== DATA TO EXAMINE ==
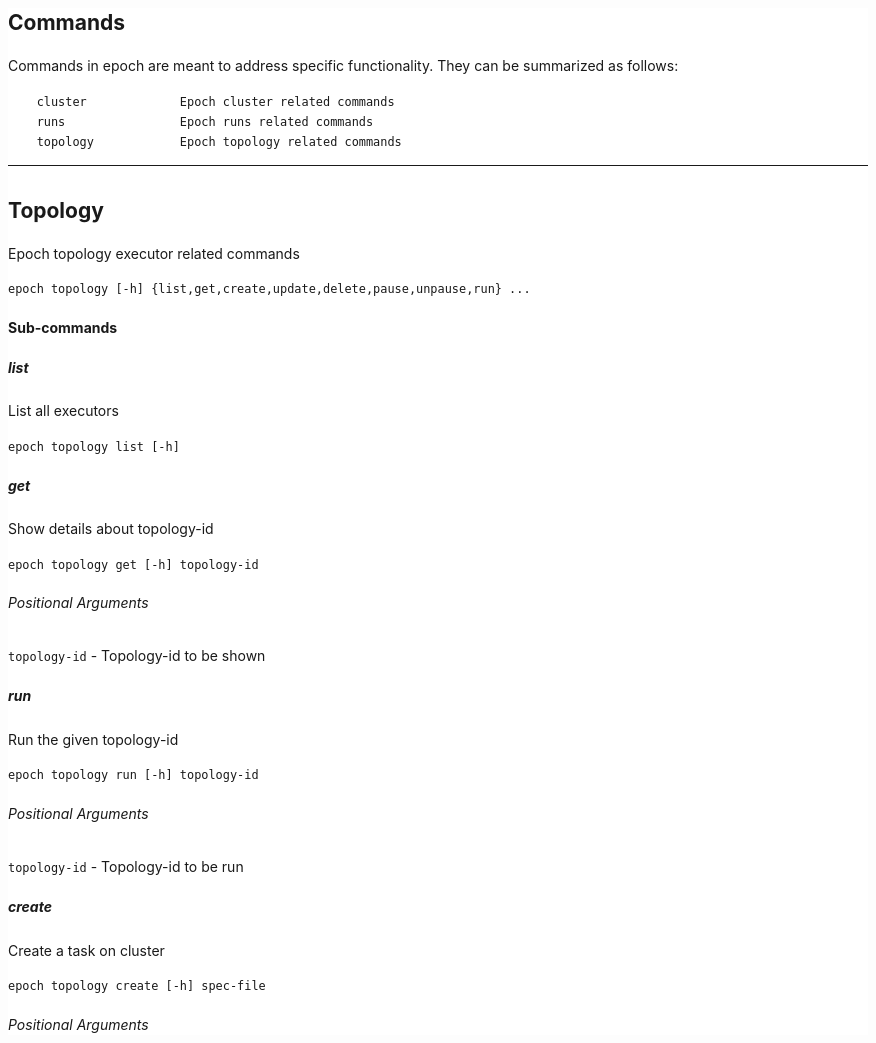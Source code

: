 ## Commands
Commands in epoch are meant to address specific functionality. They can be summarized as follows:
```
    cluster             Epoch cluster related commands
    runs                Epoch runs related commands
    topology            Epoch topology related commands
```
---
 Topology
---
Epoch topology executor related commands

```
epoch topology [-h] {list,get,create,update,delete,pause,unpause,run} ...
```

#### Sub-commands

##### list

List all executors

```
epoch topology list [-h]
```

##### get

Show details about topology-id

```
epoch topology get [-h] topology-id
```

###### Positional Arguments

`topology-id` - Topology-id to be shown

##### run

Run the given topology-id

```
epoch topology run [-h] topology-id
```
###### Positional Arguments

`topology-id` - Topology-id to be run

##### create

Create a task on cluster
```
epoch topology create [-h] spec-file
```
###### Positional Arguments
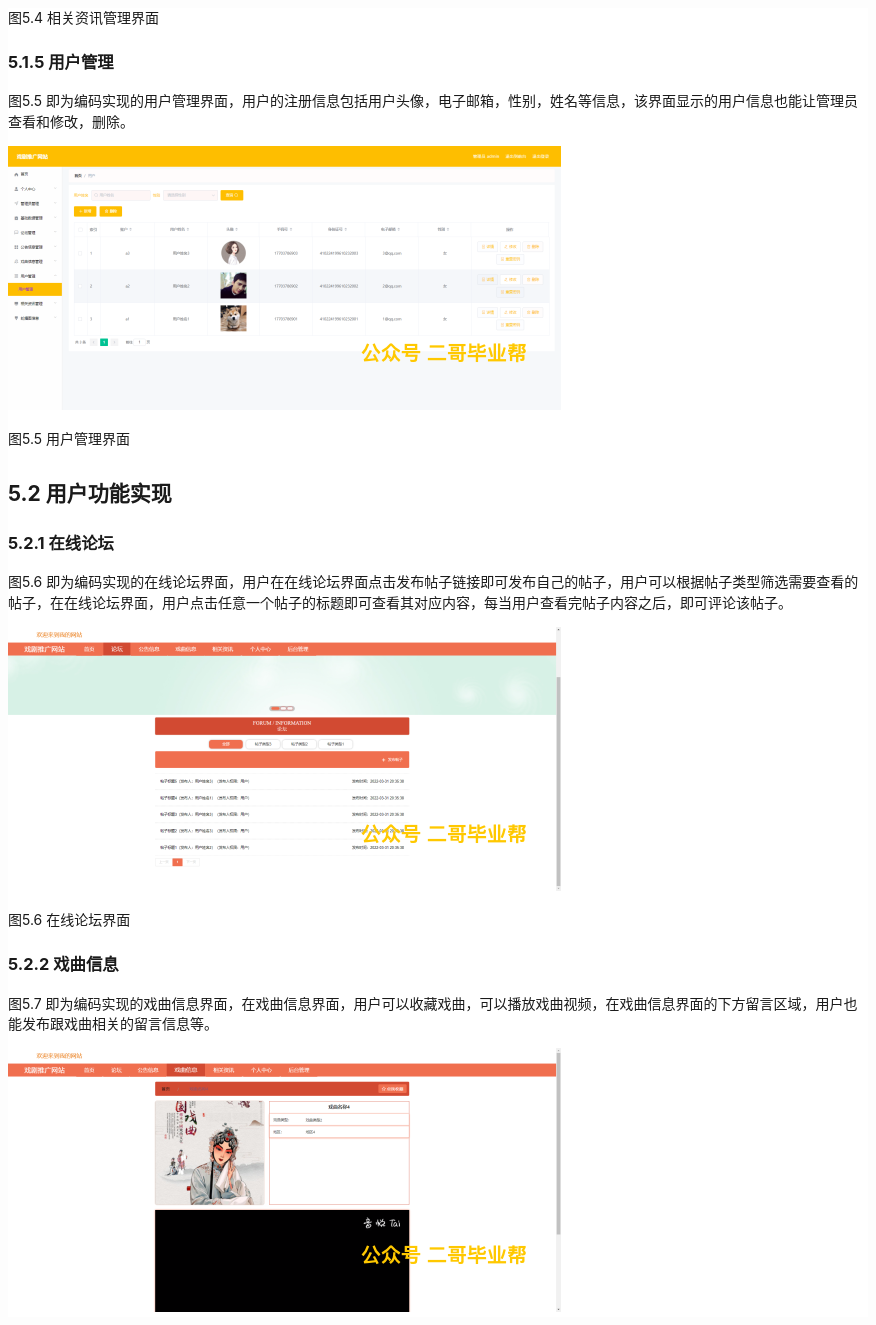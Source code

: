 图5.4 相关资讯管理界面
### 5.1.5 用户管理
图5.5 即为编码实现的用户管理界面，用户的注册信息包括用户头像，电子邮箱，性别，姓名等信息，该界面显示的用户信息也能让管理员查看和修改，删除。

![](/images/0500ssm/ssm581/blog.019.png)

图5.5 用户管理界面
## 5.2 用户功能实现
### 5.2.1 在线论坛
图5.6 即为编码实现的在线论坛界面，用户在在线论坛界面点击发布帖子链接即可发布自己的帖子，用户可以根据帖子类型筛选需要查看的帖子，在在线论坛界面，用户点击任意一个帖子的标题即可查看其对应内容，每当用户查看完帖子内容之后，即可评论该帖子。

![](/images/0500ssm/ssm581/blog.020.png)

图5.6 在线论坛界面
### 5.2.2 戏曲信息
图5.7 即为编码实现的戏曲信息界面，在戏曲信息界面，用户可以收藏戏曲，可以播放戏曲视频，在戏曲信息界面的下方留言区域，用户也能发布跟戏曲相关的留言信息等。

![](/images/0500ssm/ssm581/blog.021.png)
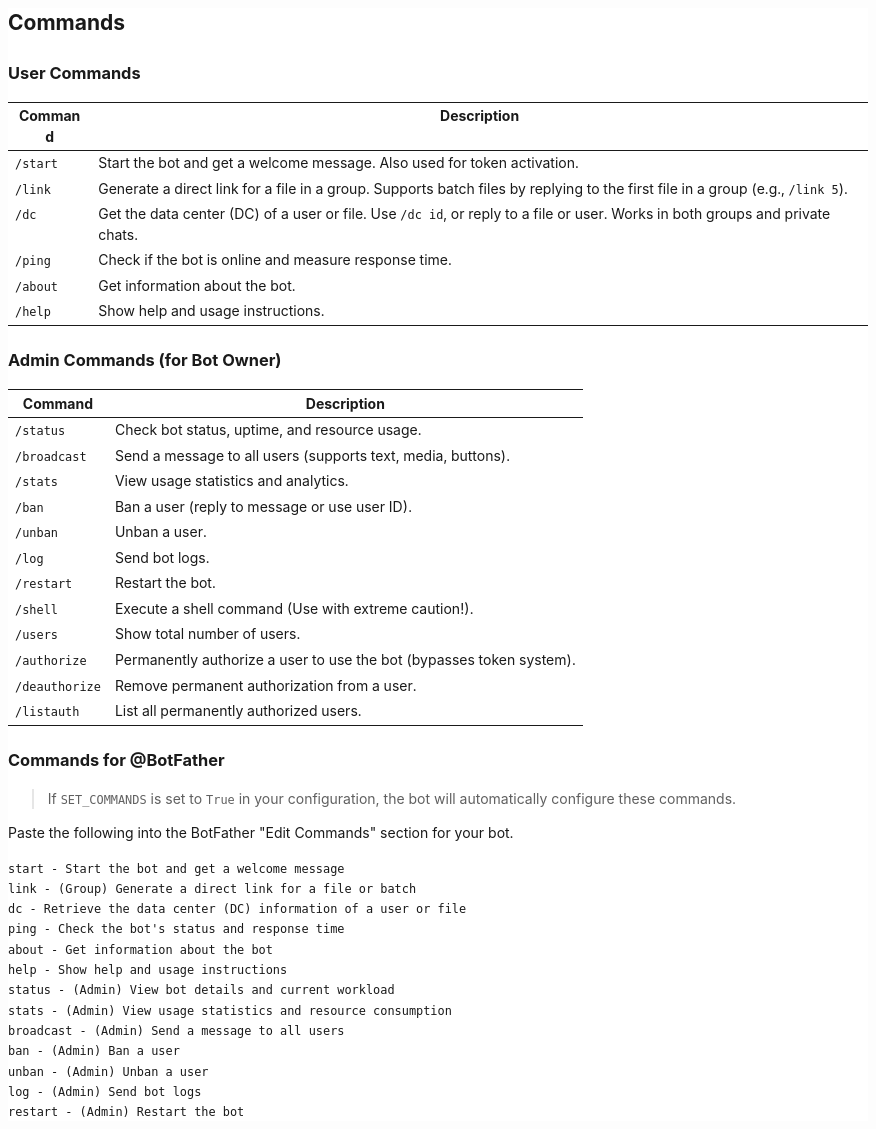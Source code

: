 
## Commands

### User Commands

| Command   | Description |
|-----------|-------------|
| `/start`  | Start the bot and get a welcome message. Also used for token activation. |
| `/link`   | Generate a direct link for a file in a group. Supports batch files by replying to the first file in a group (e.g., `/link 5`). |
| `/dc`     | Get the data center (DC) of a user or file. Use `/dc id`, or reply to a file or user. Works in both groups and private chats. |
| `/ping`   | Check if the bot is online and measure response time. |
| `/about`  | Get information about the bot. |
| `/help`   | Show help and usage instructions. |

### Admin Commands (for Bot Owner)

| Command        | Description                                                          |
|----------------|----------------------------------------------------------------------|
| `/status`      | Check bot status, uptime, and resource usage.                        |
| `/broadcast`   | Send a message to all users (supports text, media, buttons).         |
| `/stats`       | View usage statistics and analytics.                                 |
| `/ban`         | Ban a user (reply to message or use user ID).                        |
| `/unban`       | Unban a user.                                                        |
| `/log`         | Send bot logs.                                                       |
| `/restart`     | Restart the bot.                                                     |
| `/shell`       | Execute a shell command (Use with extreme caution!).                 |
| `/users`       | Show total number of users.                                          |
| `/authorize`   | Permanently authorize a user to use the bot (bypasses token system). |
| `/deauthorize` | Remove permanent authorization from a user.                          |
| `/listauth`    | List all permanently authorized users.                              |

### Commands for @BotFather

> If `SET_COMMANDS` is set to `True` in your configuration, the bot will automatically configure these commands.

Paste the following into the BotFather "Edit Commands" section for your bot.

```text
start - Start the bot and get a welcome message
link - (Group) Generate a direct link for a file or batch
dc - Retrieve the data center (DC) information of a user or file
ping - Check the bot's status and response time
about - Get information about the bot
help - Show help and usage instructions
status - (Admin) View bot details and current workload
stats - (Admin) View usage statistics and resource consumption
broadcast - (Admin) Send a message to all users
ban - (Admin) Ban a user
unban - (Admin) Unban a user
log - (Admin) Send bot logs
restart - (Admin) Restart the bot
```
===
- WORK TASK -
Output only the lines above from the one containing "to be shown" to the one containing "in a group.", both included, exactly as written and with no pictures.

- FINAL ANSWER -
`topology-id` - Topology-id to be shown

##### run

Run the given topology-id

```
epoch topology run [-h] topology-id
```
###### Positional Arguments

`topology-id` - Topology-id to be run

##### create

Create a task on cluster
```
epoch topology create [-h] spec-file
```
###### Positional Arguments
Source code

: 图5.4 相关资讯管理界面
### 5.1.5 用户管理
图5.5 即为编码实现的用户管理界面，用户的注册信息包括用户头像，电子邮箱，性别，姓名等信息，该界面显示的用户信息也能让管理员查看和修改，删除。

![](/images/0500ssm/ssm581/blog.019.png)

图5.5 用户管理界面
## 5.2 用户功能实现
### 5.2.1 在线论坛
图5.6 即为编码实现的在线论坛界面，用户在在线论坛界面点击发布帖子链接即可发布自己的帖子，用户可以根据帖子类型筛选需要查看的帖子，在在线论坛界面，用户点击任意一个帖子的标题即可查看其对应内容，每当用户查看完帖子内容之后，即可评论该帖子。

![](/images/0500ssm/ssm581/blog.020.png)

图5.6 在线论坛界面
### 5.2.2 戏曲信息
图5.7 即为编码实现的戏曲信息界面，在戏曲信息界面，用户可以收藏戏曲，可以播放戏曲视频，在戏曲信息界面的下方留言区域，用户也能发布跟戏曲相关的留言信息等。

![](/images/0500ssm/ssm581/blog.021.png)
Source code

: 
## Commands

### User Commands

| Command   | Description |
|-----------|-------------|
| `/start`  | Start the bot and get a welcome message. Also used for token activation. |
| `/link`   | Generate a direct link for a file in a group. Supports batch files by replying to the first file in a group (e.g., `/link 5`). |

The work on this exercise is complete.